Geomorphologists commonly assert that rates of surface processes change at the time scales of glacial-interglacial cycles. Are these changes independent of tectonic forcing, synchronous with such forcing, or are they in response to or enhanced by this forcing? Abundant geomorphic data point to climatically modulated changes in erosion or sediment delivery rates. Little is known, however, about whether tectonic rates change at similar time scales. Do fault slip rates accelerate or decelerate during glacial cycles? If so, are such changes a predictable response to changes in erosion rates or loading/unloading within the orogen? We hypothesize that changes in the locus and magnitude of erosion during glacial-interglacial cycles drives changes in fault-slip rates.

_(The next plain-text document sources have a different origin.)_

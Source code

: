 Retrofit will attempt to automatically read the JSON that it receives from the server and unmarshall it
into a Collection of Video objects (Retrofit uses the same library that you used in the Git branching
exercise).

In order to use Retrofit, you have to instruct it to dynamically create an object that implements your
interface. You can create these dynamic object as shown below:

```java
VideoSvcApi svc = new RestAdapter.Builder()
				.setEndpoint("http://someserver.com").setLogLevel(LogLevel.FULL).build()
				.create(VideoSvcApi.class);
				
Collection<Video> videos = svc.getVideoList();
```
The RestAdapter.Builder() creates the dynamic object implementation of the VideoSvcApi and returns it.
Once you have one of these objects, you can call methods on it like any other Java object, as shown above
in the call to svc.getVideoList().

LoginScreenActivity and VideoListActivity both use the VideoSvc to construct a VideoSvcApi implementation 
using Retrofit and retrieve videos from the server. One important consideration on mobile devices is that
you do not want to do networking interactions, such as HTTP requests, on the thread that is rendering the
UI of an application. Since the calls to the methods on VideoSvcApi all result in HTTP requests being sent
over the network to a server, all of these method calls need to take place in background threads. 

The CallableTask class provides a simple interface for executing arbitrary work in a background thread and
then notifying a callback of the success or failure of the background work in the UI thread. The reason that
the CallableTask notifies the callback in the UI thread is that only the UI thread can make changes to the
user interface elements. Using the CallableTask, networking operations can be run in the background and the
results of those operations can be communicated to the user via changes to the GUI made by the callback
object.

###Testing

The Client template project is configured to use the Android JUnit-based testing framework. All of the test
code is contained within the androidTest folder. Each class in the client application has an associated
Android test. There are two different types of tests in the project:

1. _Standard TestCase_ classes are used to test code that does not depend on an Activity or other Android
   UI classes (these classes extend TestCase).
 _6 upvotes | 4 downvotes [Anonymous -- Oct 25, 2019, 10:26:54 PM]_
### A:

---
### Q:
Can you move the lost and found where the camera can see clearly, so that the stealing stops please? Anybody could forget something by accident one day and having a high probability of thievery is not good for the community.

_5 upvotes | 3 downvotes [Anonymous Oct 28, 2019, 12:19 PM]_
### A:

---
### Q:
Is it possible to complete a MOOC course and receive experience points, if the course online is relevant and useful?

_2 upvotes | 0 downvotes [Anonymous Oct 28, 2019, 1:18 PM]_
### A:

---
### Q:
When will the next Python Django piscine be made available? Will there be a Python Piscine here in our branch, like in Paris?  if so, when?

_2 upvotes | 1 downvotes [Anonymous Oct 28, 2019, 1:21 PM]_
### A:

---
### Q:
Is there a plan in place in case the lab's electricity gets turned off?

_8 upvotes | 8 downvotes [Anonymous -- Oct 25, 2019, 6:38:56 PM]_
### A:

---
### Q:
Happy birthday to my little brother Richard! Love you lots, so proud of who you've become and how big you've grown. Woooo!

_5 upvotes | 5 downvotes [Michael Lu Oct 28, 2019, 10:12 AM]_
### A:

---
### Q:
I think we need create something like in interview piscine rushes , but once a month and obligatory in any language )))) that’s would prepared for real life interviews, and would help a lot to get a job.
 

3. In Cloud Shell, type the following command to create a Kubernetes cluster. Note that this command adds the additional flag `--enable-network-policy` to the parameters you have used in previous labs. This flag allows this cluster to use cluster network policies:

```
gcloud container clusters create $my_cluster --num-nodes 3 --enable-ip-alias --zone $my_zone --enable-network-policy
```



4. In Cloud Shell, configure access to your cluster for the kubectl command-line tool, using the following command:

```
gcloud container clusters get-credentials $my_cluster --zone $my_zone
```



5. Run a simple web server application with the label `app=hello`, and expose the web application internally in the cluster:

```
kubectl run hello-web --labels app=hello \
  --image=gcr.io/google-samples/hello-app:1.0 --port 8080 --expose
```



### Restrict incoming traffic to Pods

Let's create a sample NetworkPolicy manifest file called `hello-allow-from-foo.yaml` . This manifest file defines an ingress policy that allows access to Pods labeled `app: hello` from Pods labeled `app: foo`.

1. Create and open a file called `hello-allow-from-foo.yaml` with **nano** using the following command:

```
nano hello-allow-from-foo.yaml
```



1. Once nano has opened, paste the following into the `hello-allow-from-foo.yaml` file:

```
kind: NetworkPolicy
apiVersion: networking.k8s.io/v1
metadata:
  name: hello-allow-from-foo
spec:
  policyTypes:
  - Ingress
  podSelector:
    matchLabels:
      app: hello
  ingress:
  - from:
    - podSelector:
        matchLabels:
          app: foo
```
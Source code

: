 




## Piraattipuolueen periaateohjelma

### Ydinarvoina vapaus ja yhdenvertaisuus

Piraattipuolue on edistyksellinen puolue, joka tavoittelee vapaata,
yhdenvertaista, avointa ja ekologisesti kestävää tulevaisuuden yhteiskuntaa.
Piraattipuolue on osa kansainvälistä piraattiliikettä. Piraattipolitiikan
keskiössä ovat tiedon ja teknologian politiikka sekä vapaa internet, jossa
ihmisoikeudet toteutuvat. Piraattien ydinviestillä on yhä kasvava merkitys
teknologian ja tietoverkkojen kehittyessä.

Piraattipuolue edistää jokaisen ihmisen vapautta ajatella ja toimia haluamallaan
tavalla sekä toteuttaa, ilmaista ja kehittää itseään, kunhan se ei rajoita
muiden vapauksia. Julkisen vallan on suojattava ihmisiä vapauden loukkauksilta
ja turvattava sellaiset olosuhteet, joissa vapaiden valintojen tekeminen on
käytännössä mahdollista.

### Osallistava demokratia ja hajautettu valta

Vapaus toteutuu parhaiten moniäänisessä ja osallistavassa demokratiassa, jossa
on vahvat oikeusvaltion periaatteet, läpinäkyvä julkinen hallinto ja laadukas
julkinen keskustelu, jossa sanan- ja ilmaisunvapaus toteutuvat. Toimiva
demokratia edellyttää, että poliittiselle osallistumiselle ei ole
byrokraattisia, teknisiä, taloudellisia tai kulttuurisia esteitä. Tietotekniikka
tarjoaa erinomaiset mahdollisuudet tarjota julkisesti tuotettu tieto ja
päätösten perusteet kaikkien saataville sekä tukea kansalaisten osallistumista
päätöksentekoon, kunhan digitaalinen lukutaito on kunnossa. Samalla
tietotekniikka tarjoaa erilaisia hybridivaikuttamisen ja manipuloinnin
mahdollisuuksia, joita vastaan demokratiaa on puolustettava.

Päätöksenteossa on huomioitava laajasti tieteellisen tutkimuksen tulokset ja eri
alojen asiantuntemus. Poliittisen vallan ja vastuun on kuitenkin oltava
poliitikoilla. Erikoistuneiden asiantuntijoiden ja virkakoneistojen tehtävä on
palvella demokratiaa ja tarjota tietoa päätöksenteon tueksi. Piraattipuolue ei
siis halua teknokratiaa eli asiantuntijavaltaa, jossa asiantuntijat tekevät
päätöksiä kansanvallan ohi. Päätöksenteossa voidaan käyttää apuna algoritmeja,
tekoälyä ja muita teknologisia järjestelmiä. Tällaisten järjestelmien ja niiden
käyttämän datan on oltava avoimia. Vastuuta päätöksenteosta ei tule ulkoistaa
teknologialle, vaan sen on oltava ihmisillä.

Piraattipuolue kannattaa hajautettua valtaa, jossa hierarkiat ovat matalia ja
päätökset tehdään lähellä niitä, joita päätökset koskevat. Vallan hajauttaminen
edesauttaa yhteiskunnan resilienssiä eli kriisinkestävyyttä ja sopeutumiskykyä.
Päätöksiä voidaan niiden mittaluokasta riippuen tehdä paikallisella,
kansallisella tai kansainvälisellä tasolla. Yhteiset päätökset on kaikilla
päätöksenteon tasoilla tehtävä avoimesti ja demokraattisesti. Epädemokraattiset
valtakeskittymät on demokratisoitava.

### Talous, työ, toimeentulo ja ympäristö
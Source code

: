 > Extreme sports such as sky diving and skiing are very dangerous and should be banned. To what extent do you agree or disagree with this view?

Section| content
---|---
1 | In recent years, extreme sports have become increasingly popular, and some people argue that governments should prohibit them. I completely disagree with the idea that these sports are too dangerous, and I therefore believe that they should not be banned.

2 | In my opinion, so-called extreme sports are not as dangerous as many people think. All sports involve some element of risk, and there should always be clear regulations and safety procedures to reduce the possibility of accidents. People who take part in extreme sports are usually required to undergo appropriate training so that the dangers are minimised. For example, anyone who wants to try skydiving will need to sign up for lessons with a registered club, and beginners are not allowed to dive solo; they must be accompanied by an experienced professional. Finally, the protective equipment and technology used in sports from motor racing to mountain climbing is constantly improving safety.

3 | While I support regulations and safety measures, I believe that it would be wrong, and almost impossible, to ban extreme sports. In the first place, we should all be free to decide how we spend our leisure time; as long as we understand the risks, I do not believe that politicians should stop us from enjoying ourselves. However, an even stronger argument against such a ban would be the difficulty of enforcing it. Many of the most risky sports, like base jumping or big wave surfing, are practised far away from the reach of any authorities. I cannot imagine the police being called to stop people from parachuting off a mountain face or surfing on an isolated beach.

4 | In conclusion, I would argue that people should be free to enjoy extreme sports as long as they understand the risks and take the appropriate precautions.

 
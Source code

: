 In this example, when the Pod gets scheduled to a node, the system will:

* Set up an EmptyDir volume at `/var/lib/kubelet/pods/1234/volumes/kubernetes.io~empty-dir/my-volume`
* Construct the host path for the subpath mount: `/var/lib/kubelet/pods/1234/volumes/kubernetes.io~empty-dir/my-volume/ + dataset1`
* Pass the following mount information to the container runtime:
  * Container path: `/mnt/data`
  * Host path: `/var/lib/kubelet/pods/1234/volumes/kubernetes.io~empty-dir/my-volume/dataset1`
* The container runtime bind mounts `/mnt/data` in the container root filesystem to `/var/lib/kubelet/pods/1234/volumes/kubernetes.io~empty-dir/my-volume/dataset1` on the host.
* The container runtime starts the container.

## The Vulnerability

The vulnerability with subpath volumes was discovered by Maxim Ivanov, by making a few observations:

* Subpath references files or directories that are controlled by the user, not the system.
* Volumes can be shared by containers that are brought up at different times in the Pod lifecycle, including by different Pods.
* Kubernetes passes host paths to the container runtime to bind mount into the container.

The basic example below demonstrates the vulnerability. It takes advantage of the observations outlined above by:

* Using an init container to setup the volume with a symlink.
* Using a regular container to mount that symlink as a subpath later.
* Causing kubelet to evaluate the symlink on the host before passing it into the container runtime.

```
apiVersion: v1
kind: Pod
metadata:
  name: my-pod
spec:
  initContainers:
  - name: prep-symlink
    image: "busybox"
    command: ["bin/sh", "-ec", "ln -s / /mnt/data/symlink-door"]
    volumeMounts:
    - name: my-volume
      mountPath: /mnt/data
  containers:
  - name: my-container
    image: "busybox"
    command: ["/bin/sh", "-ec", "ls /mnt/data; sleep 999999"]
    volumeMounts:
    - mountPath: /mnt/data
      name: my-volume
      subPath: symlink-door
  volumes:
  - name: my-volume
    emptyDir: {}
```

A numerical exploration of a two-fault, imbricated fault system that is broadly analogous to the Main Central Thrust-Main Himalayan Thrust system in Nepal suggests fault slip rates (1) are highly sensitive to the coefficient of friction on each fault and (2) vary as a function of both the magnitude and locus of glacial erosion. The modeling also suggests that, if frictional coefficients on a fault can vary at climatic time scales (due perhaps to changes in fluid fluxes in the upper crust), rates of fault slip could more than double or halve at similar temporal scales. We use preliminary isotopic data to assess whether large scale and spatially varying changes in Himalayan erosion rate may have occurred in the past. Our initial results suggest a multi-fold increase in erosion in the arid hinterlands during glacial times. Based on our models, we would predict a synchronous acceleration of slip on the MCT.